Deal with disease causing coups, not symptoms - Atiku tells African leaders
The former Vice President, Atiku Abubakar, has urged African leaders to expend less energy on fighting coups on the continent and instead concentrate more on uprooting their root causes.
Atiku's remarks come barely 24 hours after the military took over power from the democratically elected President of Gabon, Ali Bongo.
Gabon is the latest African country to be hit with a coup d'état and the eighth in Central and West African sub-regions to experience a military intervention since 2020.
In a tweet on his X account (formerly Twitter), the Peoples Democratic Party (PDP) presidential candidate in the 2023 elections called on leaders across the continent to nurture the growth of democracy.
“The coup in Gabon stands condemned. Democracy and democratic governance have come to stay as a preferred form of government, and everything should be done to enthrone, nurture, and sustain it,” Atiku said on Thursday, August 31, 2023.
“As I suggested in the case of the Niger Republic, the ECOWAS and African Union authorities should open a window of diplomatic engagement that will pave the way for the soldiers to return to the barracks.

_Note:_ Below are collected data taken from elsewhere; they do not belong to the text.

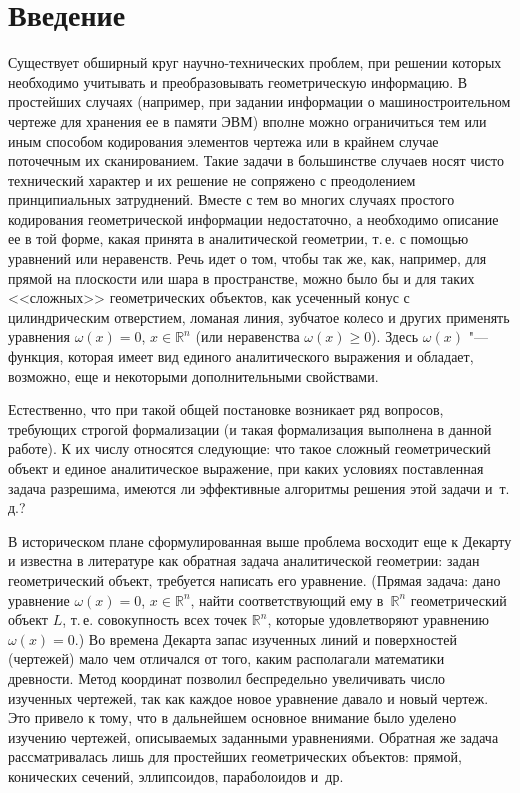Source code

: \chapter*{Введение}

Существует обширный круг научно-технических проблем, при решении которых
необходимо учитывать и преобразовывать геометрическую информацию.
В простейших случаях (например, при задании информации о машиностроительном
чертеже для хранения ее в памяти ЭВМ) вполне можно ограничиться тем или иным
способом кодирования элементов чертежа или в крайнем случае поточечным их
сканированием. Такие задачи в большинстве случаев носят чисто технический
характер и их решение не сопряжено с преодолением принципиальных затруднений.
Вместе с тем во многих случаях простого кодирования геометрической
информации недостаточно, а необходимо описание ее в той форме, какая принята
в аналитической геометрии, т.\,е. с помощью уравнений или неравенств. Речь
идет о том, чтобы так же, как, например, для прямой на плоскости или шара
в пространстве, можно было бы и для таких <<сложных>> геометрических
объектов, как усеченный конус с цилиндрическим отверстием, ломаная линия,
зубчатое колесо и других применять уравнения $\omega(x)=0$, $x\in\mathbb R^n$
(или неравенства $\omega(x)\ge0$). Здесь $\omega(x)$ "--- функция, которая
имеет вид единого аналитического выражения и обладает, возможно, еще
и некоторыми дополнительными свойствами.

Естественно, что при такой общей постановке возникает ряд вопросов,
требующих строгой формализации (и такая формализация выполнена в данной
работе). К их числу относятся следующие: что такое сложный геометрический
объект и единое аналитическое выражение, при каких условиях поставленная
задача разрешима, имеются ли эффективные алгоритмы решения этой задачи
и~т.\,д.?

В историческом плане сформулированная выше проблема восходит еще к Декарту
и известна в литературе как обратная задача аналитической геометрии: задан
геометрический объект, требуется написать его уравнение. (Прямая задача:
дано уравнение $\omega(x)=0$, $x\in\mathbb R^n$, найти соответствующий ему
в~$\mathbb R^n$ геометрический объект $L$, т.\,е. совокупность всех точек
$\mathbb R^n$, которые удовлетворяют уравнению $\omega(x)=0$.) Во времена
Декарта запас изученных линий и поверхностей (чертежей) мало чем отличался от
того, каким располагали математики древности. Метод координат
%
позволил беспредельно увеличивать число изученных чертежей, так как каждое
новое уравнение давало и новый чертеж. Это привело к тому, что в дальнейшем
основное внимание было уделено изучению чертежей, описываемых заданными
уравнениями. Обратная же задача рассматривалась лишь для простейших
геометрических объектов: прямой, конических сечений, эллипсоидов,
параболоидов и~др.

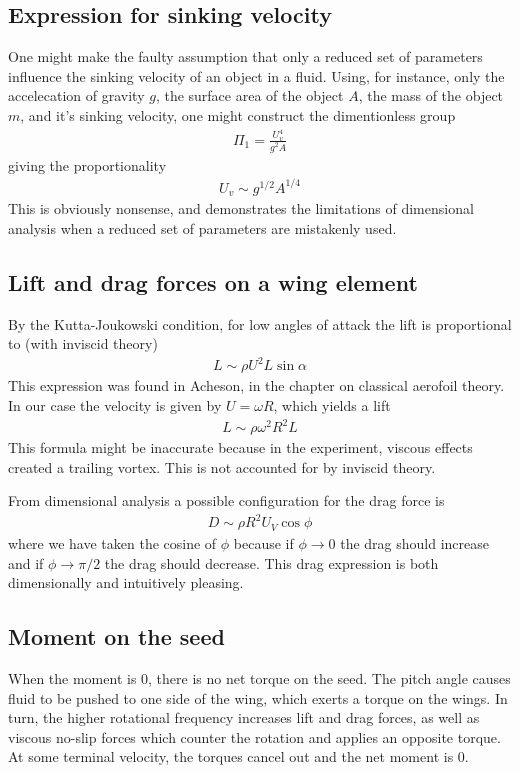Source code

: \documentclass[aps,reprint]{revtex4-1}
\begin{document}
\subsection{Expression for sinking velocity}
One might make the faulty assumption that only a reduced set of parameters influence the sinking velocity of an object in a fluid. Using, for instance, only the accelecation of gravity $g$, the surface area of the object $A$, the mass of the object $m$, and it's sinking velocity, one might construct the dimentionless group
\begin{align*}
    \Pi_1 = \frac{U_v^4}{g^2A}
\end{align*}
giving the proportionality
\begin{align*}
    U_v \sim g^{1/2}A^{1/4}
\end{align*}
This is obviously nonsense, and demonstrates the limitations of dimensional analysis when a reduced set of parameters are mistakenly used.

\subsection{Lift and drag forces on a wing element}
By the Kutta-Joukowski condition, for low angles of attack the lift is
proportional to (with inviscid theory)
\begin{align*}
    L \sim \rho U^2 L \sin{\alpha}
\end{align*}
This expression was found in Acheson, in the chapter on classical aerofoil theory.
In our case the velocity is given by $U = \omega R$, which yields a lift
\begin{align}
  L \sim \rho \omega^2 R^2 L
\end{align}
This formula might be inaccurate because in the experiment, viscous effects
created a trailing vortex. This is not accounted for by inviscid theory.

From dimensional analysis a possible configuration for the drag force is
\begin{align}
  D \sim \rho R^2 U_V \cos{\phi}
\end{align}
where we have taken the cosine of $\phi$ because if $\phi \rightarrow 0$ the
drag should increase and if $\phi \rightarrow \pi/2$ the drag should decrease.
This drag expression is both dimensionally and intuitively pleasing.
\subsection{Moment on the seed}
\label{subsec:moment}
When the moment is 0, there is no net torque on the seed. The pitch angle causes
fluid to be pushed to one side of the wing, which exerts a torque on the wings.
In turn, the higher rotational frequency increases lift and drag forces, as well
as viscous no-slip forces which counter the rotation and applies an opposite
torque. At some terminal velocity, the torques cancel out and the net moment is
0.
\end{document}
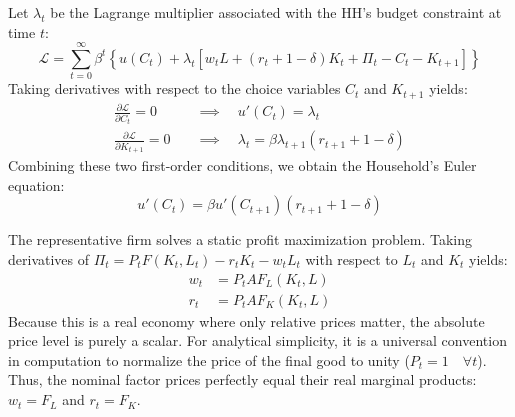 Let $\lambda_t$ be the Lagrange multiplier associated with the HH's budget constraint at time $t$:
$$
\mathcal{L} = \sum_{t=0}^\infty \beta^t \left\{ u(C_t) + \lambda_t \left[ w_t L + (r_t + 1 - \delta)K_t + \Pi_t - C_t - K_{t+1} \right] \right\}
$$
Taking derivatives with respect to the choice variables $C_t$ and $K_{t+1}$ yields:
$$
\begin{aligned}
    \frac{\partial \mathcal{L}}{\partial C_t} = 0 \quad &\implies \quad u'(C_t) = \lambda_t \\
    \frac{\partial \mathcal{L}}{\partial K_{t+1}} = 0 \quad &\implies \quad \lambda_t = \beta \lambda_{t+1} (r_{t+1} + 1 - \delta)
\end{aligned}
$$
Combining these two first-order conditions, we obtain the Household's Euler equation:
$$
u'(C_t) = \beta u'(C_{t+1}) (r_{t+1} + 1 - \delta)
$$

The representative firm solves a static profit maximization problem. Taking derivatives of $\Pi_t = P_t F(K_t, L_t) - r_t K_t - w_t L_t$ with respect to $L_t$ and $K_t$ yields:
$$
\begin{aligned}
    w_t &= P_tA F_L(K_t, L) \\
    r_t &= P_tA F_K(K_t, L) 
\end{aligned} 
$$
Because this is a real economy where only relative prices matter, the absolute price level is purely a scalar. For analytical simplicity, it is a universal convention in computation to normalize the price of the final good to unity ($P_t = 1 \quad \forall t$). Thus, the nominal factor prices perfectly equal their real marginal products: $w_t = F_L$ and $r_t = F_K$. 

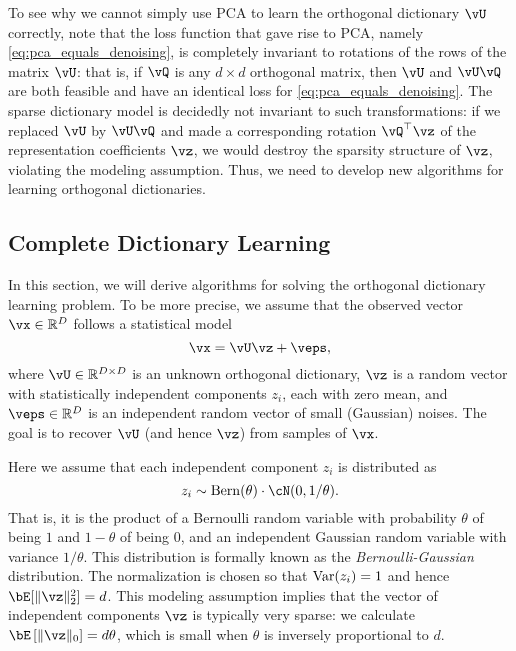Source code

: \documentclass[../../book-main.tex]{subfiles}
\begin{document}
To see why we cannot simply use PCA to learn the orthogonal dictionary $\vU$ correctly, note that the 
loss function that gave rise to PCA, namely \eqref{eq:pca_equals_denoising}, is completely invariant to rotations of the rows of the matrix $\vU$: that is, if $\vQ$ is any $d \times d$ orthogonal matrix, then $\vU$ and $\vU \vQ$ are both feasible and have an identical loss for \eqref{eq:pca_equals_denoising}. The sparse dictionary model is decidedly not invariant to such transformations: if we replaced $\vU$ by $\vU \vQ$ and made a corresponding rotation $\vQ^\top \vz$ of the representation coefficients $\vz$, we would destroy the sparsity structure of $\vz$, violating the modeling assumption. Thus, we need to develop new algorithms for learning orthogonal dictionaries. 

\subsection{Complete Dictionary Learning}
\label{sec:complete-dictionary}

In this section, we will derive algorithms for solving the orthogonal dictionary learning problem. To be more precise,  we assume that the observed vector $\vx \in \R^D$ follows a statistical model
\begin{equation}
    \vx = \vU \vz + \veps, 
    \label{eq:ica-model-ch2}
\end{equation}
where $\vU \in \R^{D \times D}$ is an unknown orthogonal dictionary, $\vz$ is a random vector with statistically independent components $z_i$, each with zero mean, and $\veps \in \R^D$ is an independent random vector of small (Gaussian) noises. The goal is to recover $\vU$ (and hence $\vz$) from samples of $\vx$.

Here we assume that each independent component $z_i$ is distributed as $$z_i \sim \mathrm{Bern}(\theta) \cdot \cN(0, 1/\theta).$$ That is, it is the product of a Bernoulli random variable with probability $\theta$ of being $1$ and $1-\theta$ of being $0$, and an independent Gaussian random variable with variance $1/\theta$. This distribution is formally known as the {\em Bernoulli-Gaussian} distribution. 
The normalization is chosen so that $\operatorname{Var}(z_i) = 1$ and hence $\bE[\norm{\vz}_2^2]=d$. 
This modeling assumption implies that the vector of independent components $\vz$ is typically very sparse: 
we calculate $\bE\left[\norm{\vz}_0\right] = d\theta$, which is small when $\theta$ is inversely proportional to $d$. 
\end{document}

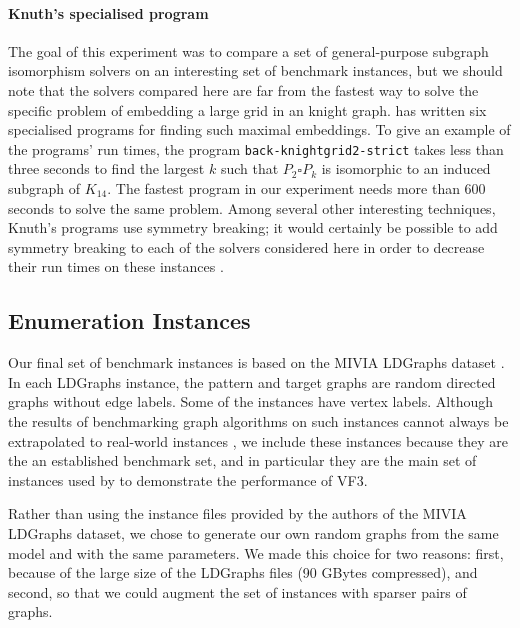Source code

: \paragraph{Knuth's specialised program}
The goal of this experiment was to compare a set of general-purpose subgraph isomorphism
solvers on an interesting set of benchmark instances, but we should note that the solvers
compared here are far from the fastest way to solve the specific problem of embedding
a large grid in an knight graph.
\citet{knuth2022art} has written six specialised
programs for finding such maximal embeddings.  To give an example of the programs' run times,
the program \texttt{back-knightgrid2-strict} takes less than
three seconds to find the largest $k$ such that $P_2 \square P_k$
is isomorphic to an induced subgraph of $K_{14}$. The fastest
program in our experiment needs more than 600 seconds to solve the same problem.
Among several other interesting techniques, Knuth's programs use symmetry breaking;
it would certainly be possible to add symmetry breaking to each of the solvers considered
here in order to decrease their run times on these instances \citep{zampelli2007symmetry}.

\FloatBarrier

\subsection{Enumeration Instances}\label{subsec:si-enumeration-experiment}

Our final set of benchmark instances is based on the MIVIA LDGraphs dataset
\citep{DBLP:journals/pami/CarlettiFSV18}.  In each LDGraphs instance, the pattern and
target graphs are random directed graphs without edge labels.
Some of the instances have vertex labels.
Although the results of benchmarking graph algorithms on such instances cannot
always be extrapolated to real-world instances \citep{DBLP:conf/cp/McCreeshPST17},
we include these instances because they are the an established benchmark set,
and in particular they are the main set of instances used by \cite{DBLP:journals/pami/CarlettiFSV18}
to demonstrate the performance of VF3.

Rather than using the instance files provided by the authors of the MIVIA LDGraphs
dataset, we chose to generate our own random graphs from the same model and with the
same parameters.  We made this choice for two reasons: first, because of the large size
of the LDGraphs files (90 GBytes compressed), and second, so that we could augment
the set of instances with sparser pairs of graphs.

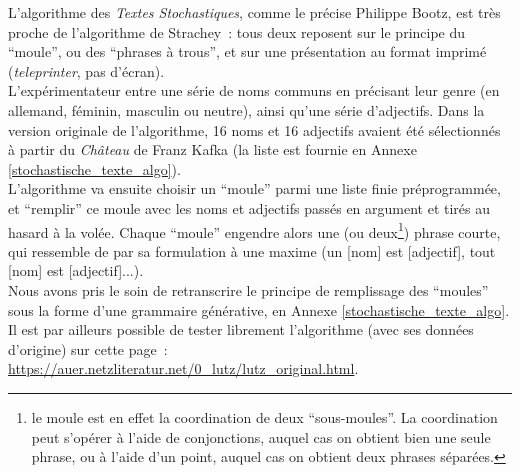 \documentclass{article}
\begin{document}
				L'algorithme des \textit{Textes Stochastiques}, comme le précise Philippe Bootz, est très proche de l'algorithme de Strachey : tous deux reposent sur le principe du ``moule'', ou des ``phrases à trous'', et sur une présentation au format imprimé (\textit{teleprinter}, pas d'écran).\\ L'expérimentateur entre une série de noms communs en précisant leur genre (en allemand, féminin, masculin ou neutre), ainsi qu'une série d'adjectifs. Dans la version originale de l'algorithme, 16 noms et 16 adjectifs avaient été sélectionnés à partir du \textit{Château} de Franz Kafka (la liste est fournie en Annexe \ref{stochastische_texte_algo}).\\
				L'algorithme va ensuite choisir un ``moule'' parmi une liste finie préprogrammée, et ``remplir'' ce moule avec les noms et adjectifs passés en argument et tirés au hasard à la volée. Chaque ``moule'' engendre alors une (ou deux\footnote{le moule est en effet la coordination de deux ``sous-moules''. La coordination peut s'opérer à l'aide de conjonctions, auquel cas on obtient bien une seule phrase, ou à l'aide d'un point, auquel cas on obtient deux phrases séparées.}) phrase courte, qui ressemble de par sa formulation à une maxime (un [nom] est [adjectif], tout [nom] est [adjectif]...).\\
				Nous avons pris le soin de retranscrire le principe de remplissage des ``moules'' sous la forme d'une grammaire générative, en Annexe \ref{stochastische_texte_algo}. Il est par ailleurs possible de tester librement l'algorithme (avec ses données d'origine) sur cette page : \href{https://auer.netzliteratur.net/0_lutz/lutz_original.html}{https://auer.netzliteratur.net/0\_lutz/lutz\_original.html}.\\
				
\end{document}
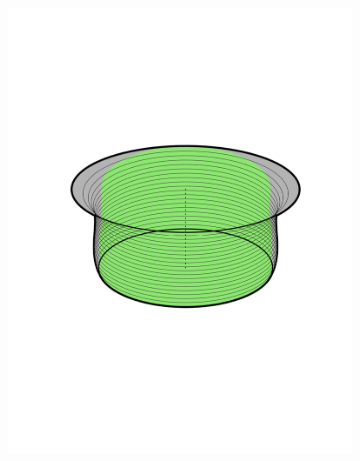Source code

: \begin{figure}
\begin{subfigure}[b]{0.3\textwidth}
    \includegraphics[width=\textwidth]{figures/method/FunnelSimnew1}
  \end{subfigure}
  \begin{subfigure}[b]{0.3\textwidth}

\end{subfigure}
\end{figure}
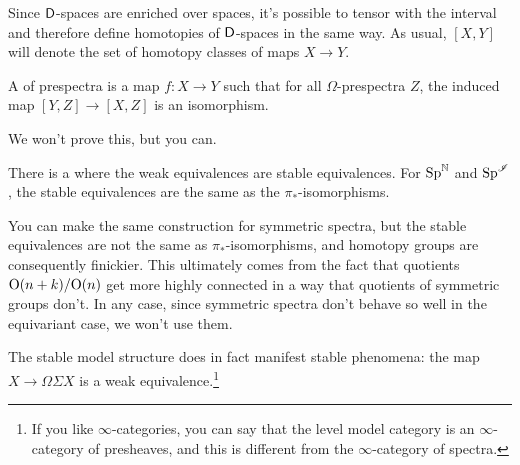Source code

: Since $\mathsf D$-spaces are enriched over spaces, it's possible to tensor with the interval and therefore define
homotopies of $\mathsf D$-spaces in the same way. As usual, $[X,Y]$ will denote the set of homotopy classes of maps $X\to
Y$.
\begin{defn}
A  of prespectra is a map $f\colon X\to Y$ such that for all $\Omega$-prespectra $Z$, the
induced map $[Y,Z]\to[X,Z]$ is an isomorphism.
\end{defn}
We won't prove this, but you can.
\begin{thm}
There is a  where the weak equivalences are stable equivalences. For $\mathrm{Sp}^\mathbb N$ and
$\mathrm{Sp}^\mathscr I$, the stable equivalences are the same as the $\pi_*$-isomorphisms.
\end{thm}
\begin{rem}
You can make the same construction for symmetric spectra, but the stable equivalences are not the same as
$\pi_*$-isomorphisms, and homotopy groups are consequently finickier. This ultimately comes from the fact that
quotients $\mathrm O(n+k)/\mathrm O(n)$ get more highly connected in a way that quotients of symmetric groups don't. In any case,
since symmetric spectra don't behave so well in the equivariant case, we won't use them.
\end{rem}
The stable model structure does in fact manifest stable phenomena: the map $X\to\Omega\Sigma X$ is a weak
equivalence.\footnote{If you like $\infty$-categories, you can say that the level model category is an
$\infty$-category of presheaves, and this is different from the $\infty$-category of spectra.}

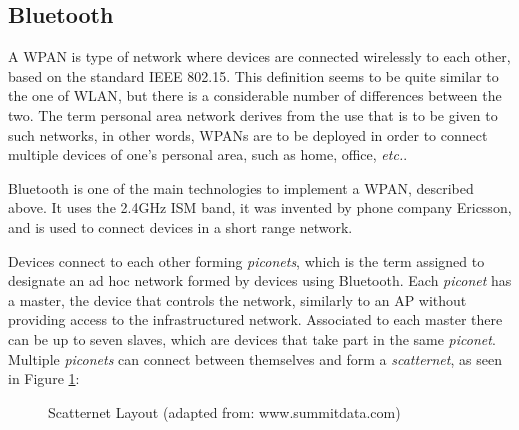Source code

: \subsection{Bluetooth}
\label{subsection:bt}

A \gls{WPAN} is type of network where devices are connected wirelessly to each other, based on the standard IEEE 802.15. This definition seems to be quite similar to the one of \gls{WLAN}, but there is a considerable number of differences between the two. The term personal area network derives from the use that is to be given to such networks, in other words, \glspl{WPAN} are to be deployed in order to connect multiple devices of one's personal area, such as home, office, \textit{etc.}.

Bluetooth is one of the main technologies to implement a \gls{WPAN}, described above. It uses the 2.4GHz \gls{ISM} band, it was invented by phone company Ericsson, and is used to connect devices in a short range network.

Devices connect to each other forming \textit{piconets}, which is the term assigned to designate an ad hoc network formed by devices using Bluetooth. Each \textit{piconet} has a master, the device that controls the network, similarly to an \gls{AP} without providing access to the infrastructured network. Associated to each master there can be up to seven slaves, which are devices that take part in the same \textit{piconet}. Multiple \textit{piconets} can connect between themselves and form a \textit{scatternet}, as seen in Figure \ref{fig:bluetooth}:

\begin{figure}[ht]
	\noindent{}
	\caption{\label{fig:bluetooth} Scatternet Layout (adapted from: www.summitdata.com)}
\end{figure}

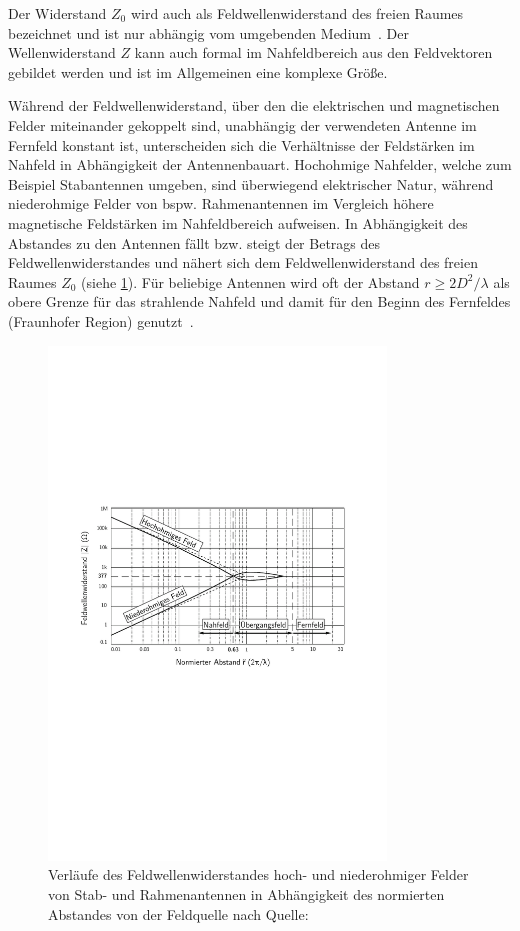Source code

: Der Widerstand $Z_0$ wird auch als Feldwellenwiderstand des freien Raumes bezeichnet und ist nur abhängig vom umgebenden Medium~\cite{EMV}. Der Wellenwiderstand $Z$ kann auch formal im Nahfeldbereich aus den Feldvektoren gebildet werden und ist im Allgemeinen eine komplexe Größe.
\par
\vspace{\linespace}
Während der Feldwellenwiderstand, über den die elektrischen und magnetischen Felder miteinander gekoppelt sind, unabhängig der verwendeten Antenne im Fernfeld konstant ist, unterscheiden sich die Verhältnisse der Feldstärken im Nahfeld in Abhängigkeit der Antennenbauart. Hochohmige Nahfelder, welche zum Beispiel Stabantennen umgeben, sind überwiegend elektrischer Natur, während niederohmige Felder von bspw. Rahmenantennen im Vergleich höhere magnetische Feldstärken im Nahfeldbereich aufweisen. In Abhängigkeit des Abstandes zu den Antennen fällt bzw. steigt der Betrags des Feldwellenwiderstandes und nähert sich dem Feldwellenwiderstand des freien Raumes $Z_0$ (siehe \Abb \ref{fig:2_Feldwellenwiderstand}). Für beliebige Antennen wird oft der Abstand $r\geq 2 D^2 / \lambda$ als obere Grenze für das strahlende Nahfeld und damit für den Beginn des Fernfeldes (Fraunhofer Region) genutzt~\cite{Antenna_Theory}.  


\begin{figure}[ht]
    \centering
    \includegraphics[page=1, width=0.8\textwidth, trim = 1.3cm 8.5cm 1.5cm 7cm, clip]{Abbildungen/Kapitel2/Feldwellenwiderstand.pdf}
    \caption{Verläufe des Feldwellenwiderstandes hoch- und niederohmiger Felder von Stab- und Rahmenantennen in Abhängigkeit des normierten Abstandes von der Feldquelle nach Quelle:~\cite{EMV}}
    \label{fig:2_Feldwellenwiderstand}
\end{figure}


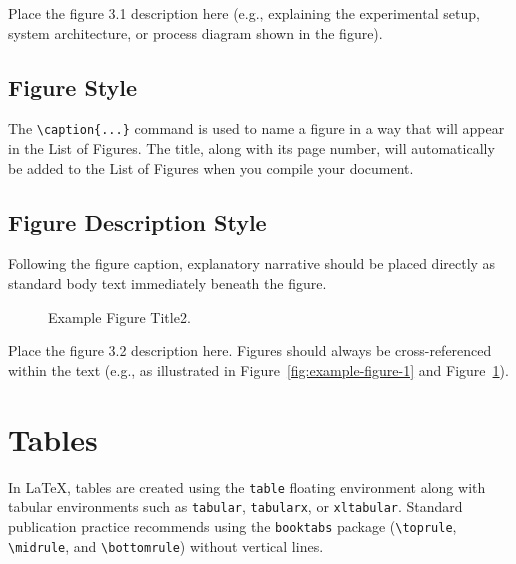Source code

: Place the figure 3.1 description here (e.g., explaining the experimental setup, system architecture, or process diagram shown in the figure).

\subsection{Figure Style}
\label{sec:figure-style}

The \texttt{\textbackslash caption\{...\}} command is used to name a figure in a way that will appear in the List of Figures. The title, along with its page number, will automatically be added to the List of Figures when you compile your document.

\subsection{Figure Description Style}
\label{sec:figure-desc-style}

Following the figure caption, explanatory narrative should be placed directly as standard body text immediately beneath the figure.

\begin{figure}[htbp]
  \centering
  \caption{Example Figure Title2.}
  \label{fig:example-figure-2}
\end{figure}

Place the figure 3.2 description here. Figures should always be cross-referenced within the text (e.g., as illustrated in Figure~\ref{fig:example-figure-1} and Figure~\ref{fig:example-figure-2}).

\section{Tables}
\label{sec:tables}

In LaTeX, tables are created using the \texttt{table} floating environment along with tabular environments such as \texttt{tabular}, \texttt{tabularx}, or \texttt{xltabular}. Standard publication practice recommends using the \texttt{booktabs} package (\texttt{\textbackslash toprule}, \texttt{\textbackslash midrule}, and \texttt{\textbackslash bottomrule}) without vertical lines.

“The latest coup brings the number of military takeovers in Central and West Africa to 8 since 2020. This is worrisome and calls for introspection. We may have to focus on dealing with the disease and not the symptoms that birth coups.”
Several world leaders have condemned the political development in Gabon, including President Bola Tinubu, who described the new wave of coups in Africa as a “contagious autocracy.”
It'd be recalled that the deposed President has called for his “friends” to “make noise” after military officers in the oil-rich Central African country announced a takeover of power.
“I’m sending a message to all friends that we have all over the world to tell them to make noise for (…) the people here who arrested me and my family,” frail-looking Bongo said in a clip posted on social media on Wednesday.